## TASK GOAL
Should a line in the entries below contain "have", return that line.
━━ EXTRACTED RECORDS ━━
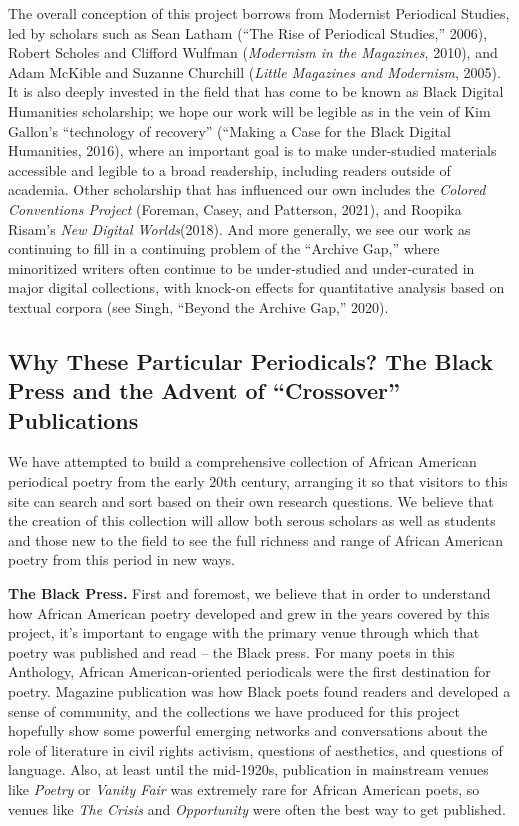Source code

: \documentclass[
  letterpaper,
  DIV=11,
  numbers=noendperiod]{scrartcl}
\begin{document}
The overall conception of this project borrows from Modernist Periodical
Studies, led by scholars such as Sean Latham (``The Rise of Periodical
Studies,'' 2006), Robert Scholes and Clifford Wulfman (\emph{Modernism
in the Magazines}, 2010), and Adam McKible and Suzanne Churchill
(\emph{Little Magazines and Modernism}, 2005). It is also deeply
invested in the field that has come to be known as Black Digital
Humanities scholarship; we hope our work will be legible as in the vein
of Kim Gallon's ``technology of recovery'' (``Making a Case for the
Black Digital Humanities, 2016), where an important goal is to make
under-studied materials accessible and legible to a broad readership,
including readers outside of academia. Other scholarship that has
influenced our own includes the \emph{Colored Conventions Project}
(Foreman, Casey, and Patterson, 2021), and Roopika Risam's \emph{New
Digital Worlds}(2018). And more generally, we see our work as continuing
to fill in a continuing problem of the ``Archive Gap,'' where
minoritized writers often continue to be under-studied and under-curated
in major digital collections, with knock-on effects for quantitative
analysis based on textual corpora (see Singh, ``Beyond the Archive
Gap,'' 2020).

\subsection{Why These Particular Periodicals? The Black Press and the
Advent of ``Crossover''
Publications}\label{why-these-particular-periodicals-the-black-press-and-the-advent-of-crossover-publications}

We have attempted to build a comprehensive collection of African
American periodical poetry from the early 20th century, arranging it so
that visitors to this site can search and sort based on their own
research questions. We believe that the creation of this collection will
allow both serous scholars as well as students and those new to the
field to see the full richness and range of African American poetry from
this period in new ways.

\textbf{The Black Press.} First and foremost, we believe that in order
to understand how African American poetry developed and grew in the
years covered by this project, it's important to engage with the primary
venue through which that poetry was published and read -- the Black
press. For many poets in this Anthology, African American-oriented
periodicals were the first destination for poetry. Magazine publication
was how Black poets found readers and developed a sense of community,
and the collections we have produced for this project hopefully show
some powerful emerging networks and conversations about the role of
literature in civil rights activism, questions of aesthetics, and
questions of language. Also, at least until the mid-1920s, publication
in mainstream venues like \emph{Poetry} or \emph{Vanity Fair} was
extremely rare for African American poets, so venues like \emph{The
Crisis} and \emph{Opportunity} were often the best way to get published.
\end{document}
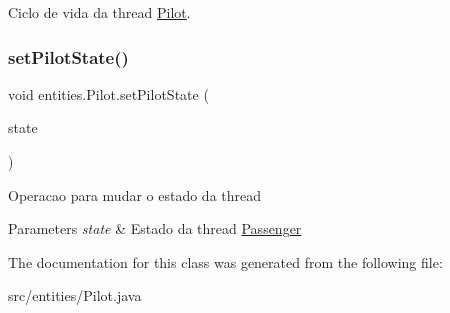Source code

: Ciclo de vida da thread \hyperlink{classentities_1_1_pilot}{Pilot}. \mbox{\label{classentities_1_1_pilot_a1eb8f6f3fd60fbf50829491b6e263ab9}} 
\subsubsection{\texorpdfstring{set\+Pilot\+State()}{setPilotState()}}
{\footnotesize\ttfamily void entities.\+Pilot.\+set\+Pilot\+State (\begin{DoxyParamCaption}\item[{\hyperlink{enumentities_1_1_pilot_enum}{Pilot\+Enum}}]{state }\end{DoxyParamCaption})\hspace{0.3cm}{\ttfamily [inline]}}

Operacao para mudar o estado da thread 
\begin{DoxyParams}{Parameters}
{\em state} & Estado da thread \hyperlink{classentities_1_1_passenger}{Passenger} \\
\hline
\end{DoxyParams}


The documentation for this class was generated from the following file\+:\begin{DoxyCompactItemize}
\item 
src/entities/Pilot.\+java\end{DoxyCompactItemize}

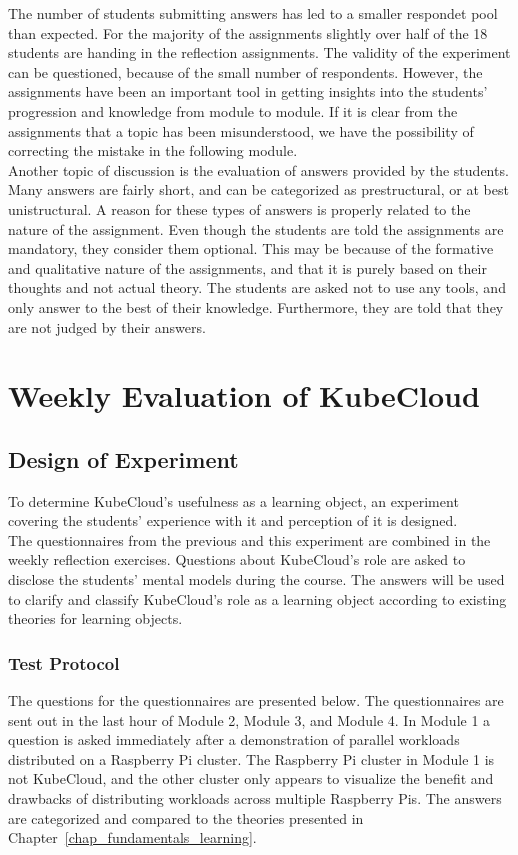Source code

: \noindent
The number of students submitting answers has led to a smaller respondet pool than expected. For the majority of the assignments slightly over half of the 18 students are handing in the reflection assignments. The validity of the experiment can be questioned, because of the small number of respondents. However, the assignments have been an important tool in getting insights into the students' progression and knowledge from module to module. If it is clear from the assignments that a topic has been misunderstood, we have the possibility of correcting the mistake in the following module. \\

\noindent
Another topic of discussion is the evaluation of answers provided by the students. Many answers are fairly short, and can be categorized as prestructural, or at best unistructural. A reason for these types of answers is properly related to the nature of the assignment. Even though the students are told the assignments are mandatory, they consider them optional. This may be because of the formative and qualitative nature of the assignments, and that it is purely based on their thoughts and not actual theory. The students are asked not to use any tools, and only answer to the best of their knowledge. Furthermore, they are told that they are not judged by their answers.

\section{Weekly Evaluation of KubeCloud}
\subsection*{Design of Experiment}
To determine KubeCloud's usefulness as a learning object, an experiment covering the students' experience with it and perception of it is designed. \\

\noindent
The questionnaires from the previous and this experiment are combined in the weekly reflection exercises. Questions about KubeCloud's role are asked to disclose the students' mental models during the course. The answers will be used to clarify and classify KubeCloud's role as a learning object according to existing theories for learning objects.

\subsubsection*{Test Protocol}
The questions for the questionnaires are presented below. The questionnaires are sent out in the last hour of Module 2, Module 3, and Module 4. In Module 1 a question is asked immediately after a demonstration of parallel workloads distributed on a Raspberry Pi cluster. The Raspberry Pi cluster in Module 1 is not KubeCloud, and the other cluster only appears to visualize the benefit and drawbacks of distributing workloads across multiple Raspberry Pis. The answers are categorized and compared to the theories presented in Chapter~\ref{chap_fundamentals_learning}. \\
━━━
## RESPONSE
We have attempted to build a comprehensive collection of African
and the collections we have produced for this project hopefully show
The number of students submitting answers has led to a smaller respondet pool than expected. For the majority of the assignments slightly over half of the 18 students are handing in the reflection assignments. The validity of the experiment can be questioned, because of the small number of respondents. However, the assignments have been an important tool in getting insights into the students' progression and knowledge from module to module. If it is clear from the assignments that a topic has been misunderstood, we have the possibility of correcting the mistake in the following module. \\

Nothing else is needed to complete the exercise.